10 January 2008

Company Town

Last week Martin Berdit of Harpers Choice had the following letter “What fills vacuum as county forfeits planning function?” published in the Columbia Flier. I submitted a response that was published this week “County, developer should collaborate on downtown” (scroll all the way down ). Please share your thoughts on the issues raised in these two letters…

4 comments:

Freemarket said...

I think you nailed it.

Anonymous said...

I agree with Freemarket, I think you nailed it.

I thought the same thing when he asked is Columbia was to become a "company town." I mean where as he been. Columbia is and always has been a "company town."

Anonymous said...

To say that 'negotiation' and 'settlement' are adversarial is quite a stretch.

Anonymous said...

"Howard County and General Growth Properties Inc. should be working collaboratively, on the same team, and should be working toward the same goal: a vibrant, lively downtown with a variety of recreational, cultural and economic draws." Is it teamwork if one member of the team excludes others (the community at large and the press) from the huddles like private meetings? Or, is that indicative that the community at large and the press are seen by some in the huddles as being on the opposing team?

Collaboration can best be accomplished by retaining the process within institutions and events where the fiduciary obligations are to the public as a whole and are required to work openly, not by intermittently diverting the process into the hands of a private, third-party with distinctly different fiduciary obligations. REITs, in general, are obligated to be a team player up to the point where it maximizes return on investment and operates within the law, but no further.

If you check previous "game" highlights, the multi-year Glendale, CA game may be insightful as to what kind of teamwork could be on the horizon. Metaphorically, a lot of flags have been thrown and a lot of players have been banged up in that game, including that community, a competitor, a customer, GGP shareholders, and, yet to be determined, possibly even retired teachers' pensions who had partnered with GGP. With all the coverage you've done of GGP projects elsewhere, if I'm not mistaken, that's one highlight reel you've yet to show here. Wouldn't prudence invite such a replay, helping all teammates know each other better, especially when sharing the field (or trying to) with much, much larger players?
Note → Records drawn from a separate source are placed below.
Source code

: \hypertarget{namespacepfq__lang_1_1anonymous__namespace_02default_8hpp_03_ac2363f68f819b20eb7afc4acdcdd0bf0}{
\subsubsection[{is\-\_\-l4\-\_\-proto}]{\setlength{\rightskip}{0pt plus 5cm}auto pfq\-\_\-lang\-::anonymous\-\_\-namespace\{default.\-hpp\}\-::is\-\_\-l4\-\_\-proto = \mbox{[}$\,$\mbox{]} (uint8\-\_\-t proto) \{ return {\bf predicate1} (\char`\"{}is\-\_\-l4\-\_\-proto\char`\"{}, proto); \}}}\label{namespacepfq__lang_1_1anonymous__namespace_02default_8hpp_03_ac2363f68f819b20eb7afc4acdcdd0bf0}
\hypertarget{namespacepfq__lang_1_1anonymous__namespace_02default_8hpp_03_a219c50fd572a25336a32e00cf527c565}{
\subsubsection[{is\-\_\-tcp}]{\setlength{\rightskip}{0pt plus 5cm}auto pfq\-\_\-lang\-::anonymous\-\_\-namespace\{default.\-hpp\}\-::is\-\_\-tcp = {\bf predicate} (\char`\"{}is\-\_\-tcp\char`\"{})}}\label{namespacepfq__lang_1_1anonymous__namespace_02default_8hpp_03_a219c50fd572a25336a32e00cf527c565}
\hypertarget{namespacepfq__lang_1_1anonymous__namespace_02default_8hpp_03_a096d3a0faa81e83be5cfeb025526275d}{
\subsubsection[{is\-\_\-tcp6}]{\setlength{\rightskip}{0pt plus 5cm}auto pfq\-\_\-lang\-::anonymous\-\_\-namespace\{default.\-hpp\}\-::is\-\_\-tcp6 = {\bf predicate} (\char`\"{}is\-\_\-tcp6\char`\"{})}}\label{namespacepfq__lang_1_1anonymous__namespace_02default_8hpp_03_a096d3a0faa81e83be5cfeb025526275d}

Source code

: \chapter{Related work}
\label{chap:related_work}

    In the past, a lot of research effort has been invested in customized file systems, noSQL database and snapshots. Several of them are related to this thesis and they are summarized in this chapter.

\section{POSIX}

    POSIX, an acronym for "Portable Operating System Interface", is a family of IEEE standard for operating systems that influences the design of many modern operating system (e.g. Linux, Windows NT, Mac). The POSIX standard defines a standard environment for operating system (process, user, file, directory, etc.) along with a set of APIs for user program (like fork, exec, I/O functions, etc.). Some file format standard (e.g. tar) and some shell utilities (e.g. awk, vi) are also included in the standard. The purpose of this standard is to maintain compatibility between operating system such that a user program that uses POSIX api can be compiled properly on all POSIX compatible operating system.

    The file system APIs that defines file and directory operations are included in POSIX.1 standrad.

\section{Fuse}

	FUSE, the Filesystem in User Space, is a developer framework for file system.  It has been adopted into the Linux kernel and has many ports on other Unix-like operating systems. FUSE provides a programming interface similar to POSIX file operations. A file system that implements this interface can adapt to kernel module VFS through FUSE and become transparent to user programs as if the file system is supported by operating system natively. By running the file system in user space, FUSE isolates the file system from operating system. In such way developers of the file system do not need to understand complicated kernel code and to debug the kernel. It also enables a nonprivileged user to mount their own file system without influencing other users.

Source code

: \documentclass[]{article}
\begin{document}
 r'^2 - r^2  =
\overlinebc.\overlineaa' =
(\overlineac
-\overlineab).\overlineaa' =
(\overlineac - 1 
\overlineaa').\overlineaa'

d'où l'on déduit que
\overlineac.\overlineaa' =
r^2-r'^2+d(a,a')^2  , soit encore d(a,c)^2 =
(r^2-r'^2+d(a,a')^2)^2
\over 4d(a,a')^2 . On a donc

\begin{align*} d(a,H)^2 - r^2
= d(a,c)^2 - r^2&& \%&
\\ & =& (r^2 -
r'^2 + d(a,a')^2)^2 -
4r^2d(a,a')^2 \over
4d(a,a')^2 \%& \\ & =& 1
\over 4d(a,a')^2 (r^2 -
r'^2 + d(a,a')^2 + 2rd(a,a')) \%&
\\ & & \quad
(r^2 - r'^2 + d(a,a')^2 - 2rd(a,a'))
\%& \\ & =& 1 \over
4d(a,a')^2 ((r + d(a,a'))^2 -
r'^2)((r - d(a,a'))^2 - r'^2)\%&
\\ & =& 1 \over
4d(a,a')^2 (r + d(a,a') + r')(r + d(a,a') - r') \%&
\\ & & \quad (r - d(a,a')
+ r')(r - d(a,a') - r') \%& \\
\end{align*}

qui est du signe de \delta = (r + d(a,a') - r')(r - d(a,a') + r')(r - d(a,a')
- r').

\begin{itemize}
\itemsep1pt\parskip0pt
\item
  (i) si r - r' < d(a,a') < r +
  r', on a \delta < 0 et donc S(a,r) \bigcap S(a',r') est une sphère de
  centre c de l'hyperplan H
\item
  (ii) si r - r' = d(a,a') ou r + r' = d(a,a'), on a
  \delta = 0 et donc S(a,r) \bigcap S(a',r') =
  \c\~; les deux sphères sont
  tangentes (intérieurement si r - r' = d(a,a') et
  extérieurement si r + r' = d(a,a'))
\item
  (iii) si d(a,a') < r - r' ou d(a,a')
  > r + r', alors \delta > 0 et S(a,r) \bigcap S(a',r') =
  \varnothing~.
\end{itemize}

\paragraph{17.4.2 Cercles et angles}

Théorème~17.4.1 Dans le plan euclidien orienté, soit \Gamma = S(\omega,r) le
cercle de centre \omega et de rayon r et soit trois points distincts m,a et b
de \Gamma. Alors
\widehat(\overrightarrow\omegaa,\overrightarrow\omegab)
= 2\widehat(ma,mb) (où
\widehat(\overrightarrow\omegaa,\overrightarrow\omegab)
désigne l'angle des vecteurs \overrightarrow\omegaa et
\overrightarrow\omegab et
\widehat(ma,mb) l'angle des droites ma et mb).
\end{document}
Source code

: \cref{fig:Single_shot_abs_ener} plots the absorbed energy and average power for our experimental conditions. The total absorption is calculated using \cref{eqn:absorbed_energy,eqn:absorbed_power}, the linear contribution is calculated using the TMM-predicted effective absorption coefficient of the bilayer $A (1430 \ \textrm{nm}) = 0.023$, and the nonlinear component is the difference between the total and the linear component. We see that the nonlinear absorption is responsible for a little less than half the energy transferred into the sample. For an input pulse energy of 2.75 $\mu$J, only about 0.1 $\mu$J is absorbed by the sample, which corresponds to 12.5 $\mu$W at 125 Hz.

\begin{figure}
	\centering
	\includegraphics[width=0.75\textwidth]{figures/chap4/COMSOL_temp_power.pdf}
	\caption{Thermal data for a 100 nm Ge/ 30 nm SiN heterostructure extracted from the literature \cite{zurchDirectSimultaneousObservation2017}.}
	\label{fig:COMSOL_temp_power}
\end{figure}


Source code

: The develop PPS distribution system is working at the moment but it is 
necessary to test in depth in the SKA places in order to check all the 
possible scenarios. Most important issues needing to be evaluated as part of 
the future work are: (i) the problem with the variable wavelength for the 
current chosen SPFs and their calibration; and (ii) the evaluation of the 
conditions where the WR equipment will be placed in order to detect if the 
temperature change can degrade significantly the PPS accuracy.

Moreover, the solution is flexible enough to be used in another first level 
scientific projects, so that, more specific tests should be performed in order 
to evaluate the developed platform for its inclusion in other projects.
Framing this process in terms of a game with just two courts or just one goal line does seem pretty inaccurate. Different parties involved in this process each have different ideas of what goal line should be worked towards. The framework, as the original letter to the editor alluded, is too vague describing which goal line should be sought. Perhaps such vagueness is for political expediency to allow the process to progress, but diligence is necessary to avoid arriving at the wrong goal line. In our case, it won't be just two points given away for a safety, it could be traffic in and near Town Center becoming absolutely miserable, very costly, and inconvenient (as two studies have now detailed), huge, ongoing financial obligations being assumed by County taxpayers for multiple additional services, and a myriad of sacrifices of open space and environment.

But, heck, if the ball gets handed back to the County just five yards from whatever goal line is closest at the time, we may as well just let the ball be run in for the score, right? Go team.